Something for nothing turns out to be a really bad buy.
When antique dealer Claire Oh admires a battered old chest in a basement, the owners, thinking it’s trash, present it to her. Believing it’s a genuine, extremely rare Westman Sunflower Chest, Claire carts it home, sells it to Horace Cutler, another dealer, for a nice profit, and agrees to drive it to the Campbell and LaSalle country workshops for restoring. When Cutler gets it back, though, he screams that it’s a fake. Then he turns up dead with a lovely carved bone handle knife in him and Claire is accused of murder, which does not sit well with her husband, a retired police detective, and his new p.i. apprentice Jane Wheel, who salvages antiques herself, mostly from yard sales, flea markets, and street corners (Dead Guy’s Stuff, 2002, etc.).

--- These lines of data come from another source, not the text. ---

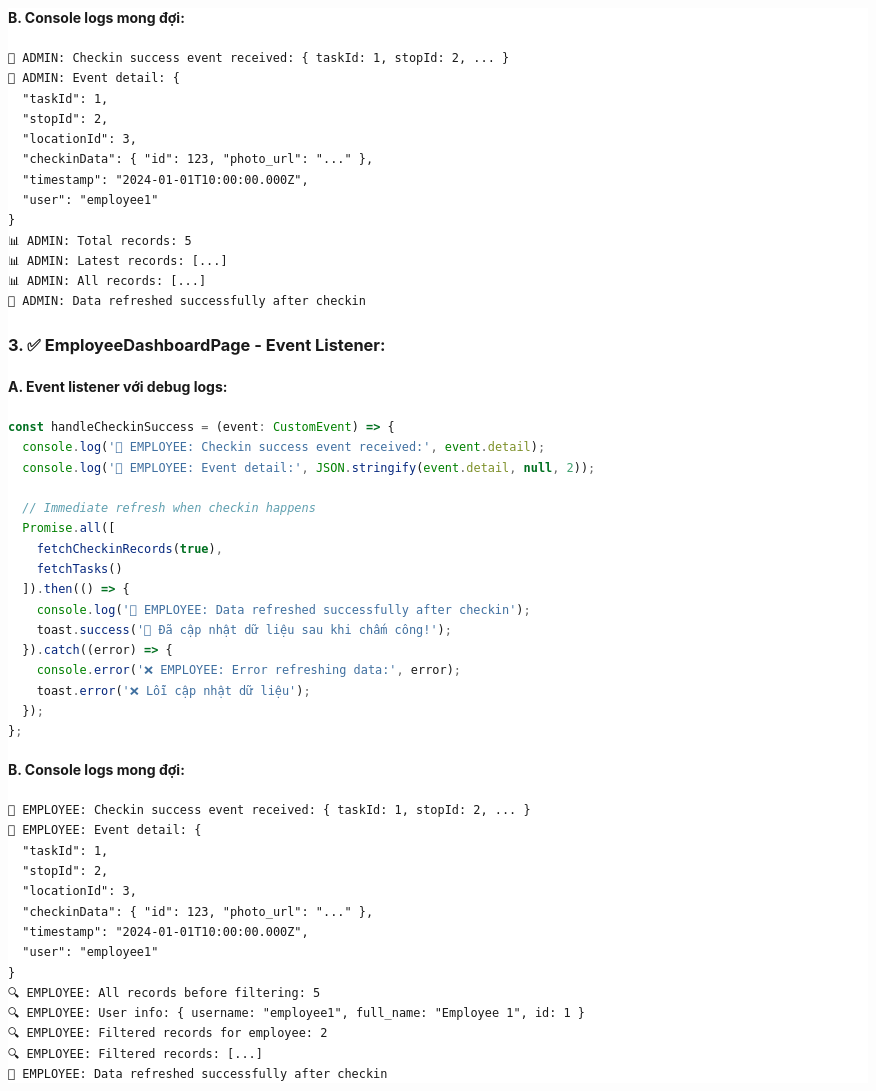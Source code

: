 #### **B. Console logs mong đợi:**
```
🎉 ADMIN: Checkin success event received: { taskId: 1, stopId: 2, ... }
🎉 ADMIN: Event detail: {
  "taskId": 1,
  "stopId": 2,
  "locationId": 3,
  "checkinData": { "id": 123, "photo_url": "..." },
  "timestamp": "2024-01-01T10:00:00.000Z",
  "user": "employee1"
}
📊 ADMIN: Total records: 5
📊 ADMIN: Latest records: [...]
📊 ADMIN: All records: [...]
🎉 ADMIN: Data refreshed successfully after checkin
```

### **3. ✅ EmployeeDashboardPage - Event Listener:**

#### **A. Event listener với debug logs:**
```typescript
const handleCheckinSuccess = (event: CustomEvent) => {
  console.log('🎉 EMPLOYEE: Checkin success event received:', event.detail);
  console.log('🎉 EMPLOYEE: Event detail:', JSON.stringify(event.detail, null, 2));
  
  // Immediate refresh when checkin happens
  Promise.all([
    fetchCheckinRecords(true),
    fetchTasks()
  ]).then(() => {
    console.log('🎉 EMPLOYEE: Data refreshed successfully after checkin');
    toast.success('🔄 Đã cập nhật dữ liệu sau khi chấm công!');
  }).catch((error) => {
    console.error('❌ EMPLOYEE: Error refreshing data:', error);
    toast.error('❌ Lỗi cập nhật dữ liệu');
  });
};
```

#### **B. Console logs mong đợi:**
```
🎉 EMPLOYEE: Checkin success event received: { taskId: 1, stopId: 2, ... }
🎉 EMPLOYEE: Event detail: {
  "taskId": 1,
  "stopId": 2,
  "locationId": 3,
  "checkinData": { "id": 123, "photo_url": "..." },
  "timestamp": "2024-01-01T10:00:00.000Z",
  "user": "employee1"
}
🔍 EMPLOYEE: All records before filtering: 5
🔍 EMPLOYEE: User info: { username: "employee1", full_name: "Employee 1", id: 1 }
🔍 EMPLOYEE: Filtered records for employee: 2
🔍 EMPLOYEE: Filtered records: [...]
🎉 EMPLOYEE: Data refreshed successfully after checkin
```
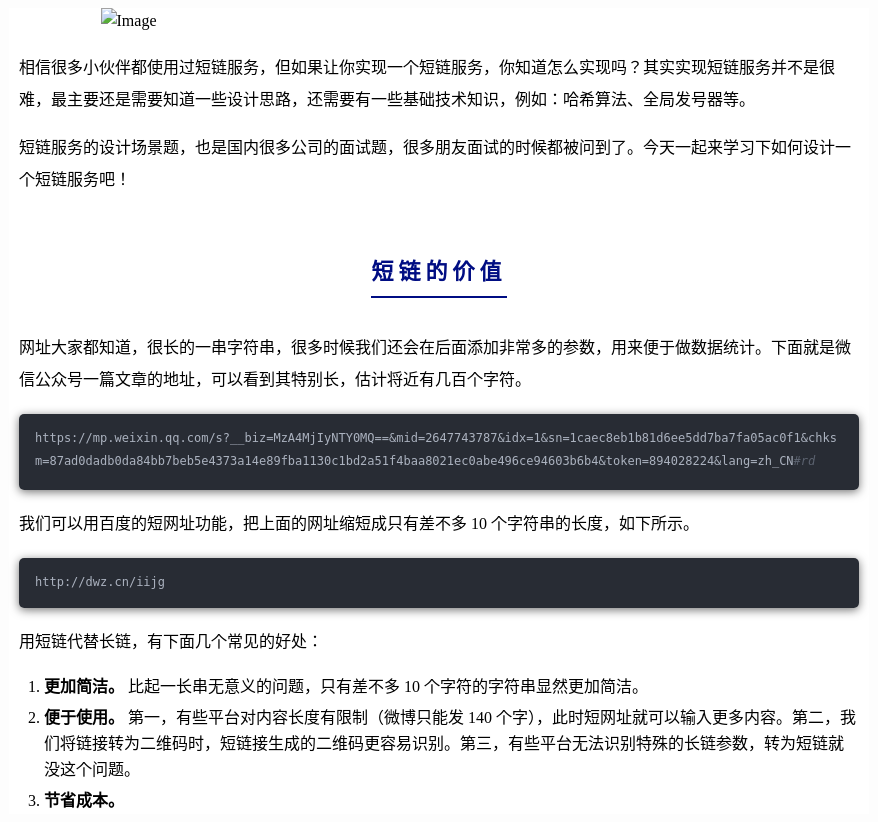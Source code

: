<div class="rich_media_content js_underline_content             autoTypeSetting24psection" id="js_content" style="visibility: visible;"><section data-tool="mdnice编辑器" data-website="https://www.mdnice.com" style="font-size: 16px; color: black; padding: 0px 10px; line-height: 1.6; word-spacing: 0px; letter-spacing: 0px; word-break: break-word; overflow-wrap: break-word; text-align: left; font-family: Optima-Regular, Optima, PingFangSC-light, PingFangTC-light, &quot;PingFang SC&quot;, Cambria, Cochin, Georgia, Times, &quot;Times New Roman&quot;, serif; margin-bottom: 24px; visibility: visible;" data-mpa-powered-by="yiban.io"><figure data-tool="mdnice编辑器" style="margin: 10px 0px; display: flex; flex-direction: column; justify-content: center; align-items: center; visibility: visible;"><img class="rich_pages wxw-img" data-ratio="0.5534391534391534" data-src="https://mmbiz.qpic.cn/mmbiz_jpg/AVWicyZuuClHY9LkyFGYJYL1Xib6HGM0P5ruibxzGtpGUOTCicoPmdA7FPMwNE6QglWeNtF3vv8GWLlfSJU7S8HPUw/640?wx_fmt=jpeg" data-type="jpeg" data-w="945" style="display: block; margin: 0px auto; max-width: 100%; visibility: visible !important; height: auto !important; width: 677px !important;" data-index="2" data-origin-display="block" _width="677px" crossorigin="anonymous" alt="Image" src="https://mmbiz.qpic.cn/mmbiz_jpg/AVWicyZuuClHY9LkyFGYJYL1Xib6HGM0P5ruibxzGtpGUOTCicoPmdA7FPMwNE6QglWeNtF3vv8GWLlfSJU7S8HPUw/640?wx_fmt=jpeg&amp;wxfrom=5&amp;wx_lazy=1&amp;wx_co=1" data-fail="0"></figure><p data-tool="mdnice编辑器" style="font-size: 16px; padding-top: 8px; padding-bottom: 8px; margin: 0px; color: black; line-height: 2em; visibility: visible;"><span style="letter-spacing: 0px; visibility: visible;">相信很多小伙伴都使用过短链服务，但如果让你实现一个短链服务，你知道怎么实现吗？</span><span style="letter-spacing: 0px; visibility: visible;">其实实现短链服务并不是很难，最主要还是需要知道一些设计思路，还需要有一些基础技术知识，例如：</span><span style="letter-spacing: 0px; visibility: visible;">哈希算法、全局发号器等。</span><br style="visibility: visible;"></p><p data-tool="mdnice编辑器" style="font-size: 16px; padding-top: 8px; padding-bottom: 8px; margin: 0px; color: black; line-height: 2em; visibility: visible;">短链服务的设计场景题，也是国内很多公司的面试题，很多朋友面试的时候都被问到了。今天一起来学习下如何设计一个短链服务吧！</p><h2 data-tool="mdnice编辑器" style="margin-top: 30px; margin-bottom: 15px; font-weight: bold; font-size: 22px; letter-spacing: 5px; padding: 20px; color: rgb(0, 13, 131); text-align: center; background-image: url(&quot;https://mmbiz.qpic.cn/mmbiz_png/AVWicyZuuClHY9LkyFGYJYL1Xib6HGM0P5dfMffgkZ2LqKbJXnia2R5JbRuau1vf2Zpy1g7kvq4OiaaMuqoIpagqFA/640?wx_fmt=png&quot;); background-repeat: no-repeat; background-attachment: initial; background-origin: initial; background-clip: initial; background-position: center -10px; background-size: 150px; visibility: visible;"><span style="padding-bottom: 12px;border-bottom: 2px solid #000d83;">短链的价值</span></h2><p data-tool="mdnice编辑器" style="font-size: 16px;padding-top: 8px;padding-bottom: 8px;margin: 0;color: black;line-height: 2em;">网址大家都知道，很长的一串字符串，很多时候我们还会在后面添加非常多的参数，用来便于做数据统计。下面就是微信公众号一篇文章的地址，可以看到其特别长，估计将近有几百个字符。</p><pre data-tool="mdnice编辑器" style="margin-top: 10px;margin-bottom: 10px;border-radius: 5px;box-shadow: rgba(0, 0, 0, 0.55) 0px 2px 10px;"><code style="overflow-x: auto;padding: 16px;color: #abb2bf;display: -webkit-box;font-family: Operator Mono, Consolas, Monaco, Menlo, monospace;font-size: 12px;-webkit-overflow-scrolling: touch;padding-top: 15px;background: #282c34;border-radius: 5px;">https://mp.weixin.qq.com/s?__biz=MzA4MjIyNTY0MQ==&amp;mid=2647743787&amp;idx=1&amp;sn=1caec8eb1b81d6ee5dd7ba7fa05ac0f1&amp;chksm=87ad0dadb0da84bb7beb5e4373a14e89fba1130c1bd2a51f4baa8021ec0abe496ce94603b6b4&amp;token=894028224&amp;lang=zh_CN<span style="color: #5c6370;font-style: italic;line-height: 26px;">#rd</span><br></code></pre><p data-tool="mdnice编辑器" style="font-size: 16px;padding-top: 8px;padding-bottom: 8px;margin: 0;color: black;line-height: 2em;">我们可以用百度的短网址功能，把上面的网址缩短成只有差不多 10 个字符串的长度，如下所示。</p><pre data-tool="mdnice编辑器" style="margin-top: 10px;margin-bottom: 10px;border-radius: 5px;box-shadow: rgba(0, 0, 0, 0.55) 0px 2px 10px;"><code style="overflow-x: auto;padding: 16px;color: #abb2bf;display: -webkit-box;font-family: Operator Mono, Consolas, Monaco, Menlo, monospace;font-size: 12px;-webkit-overflow-scrolling: touch;padding-top: 15px;background: #282c34;border-radius: 5px;">http://dwz.cn/iijg<br></code></pre><p data-tool="mdnice编辑器" style="font-size: 16px;padding-top: 8px;padding-bottom: 8px;margin: 0;color: black;line-height: 2em;">用短链代替长链，有下面几个常见的好处：</p><ol data-tool="mdnice编辑器" style="margin-top: 8px;margin-bottom: 8px;padding-left: 25px;color: black;list-style-type: decimal;" class="list-paddingleft-1"><li><section style="margin-top: 5px;margin-bottom: 5px;line-height: 26px;text-align: left;color: rgb(1,1,1);font-weight: 500;"><strong style="font-weight: bold;color: black;">更加简洁。</strong> 比起一长串无意义的问题，只有差不多 10 个字符的字符串显然更加简洁。</section></li><li><section style="margin-top: 5px;margin-bottom: 5px;line-height: 26px;text-align: left;color: rgb(1,1,1);font-weight: 500;"><strong style="font-weight: bold;color: black;">便于使用。</strong> 第一，有些平台对内容长度有限制（微博只能发 140 个字），此时短网址就可以输入更多内容。第二，我们将链接转为二维码时，短链接生成的二维码更容易识别。第三，有些平台无法识别特殊的长链参数，转为短链就没这个问题。</section></li><li><section style="margin-top: 5px;margin-bottom: 5px;line-height: 26px;text-align: left;color: rgb(1,1,1);font-weight: 500;"><strong style="font-weight: bold;color: black;">节省成本。</strong>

Jane and her best friend, the ebulliently gay floral and interior designer Tim, reconnoiter the toney Campbell and LaSalle enclave, a live-in community of artisans, and befriend Rick Moore, who may or may not have restored that chest. When Rick is drowned, Sgt. Murkel closes the premises, and the race is on to find the killer before the killer finds Jane.
The plot is merely serviceable, but Jane and Tim, who fantasize about their pretend offspring, the darling Patina and the smart Veneer, are absolutely charming. Added bonus: the amusing admonitions to pack rats that head up each chapter.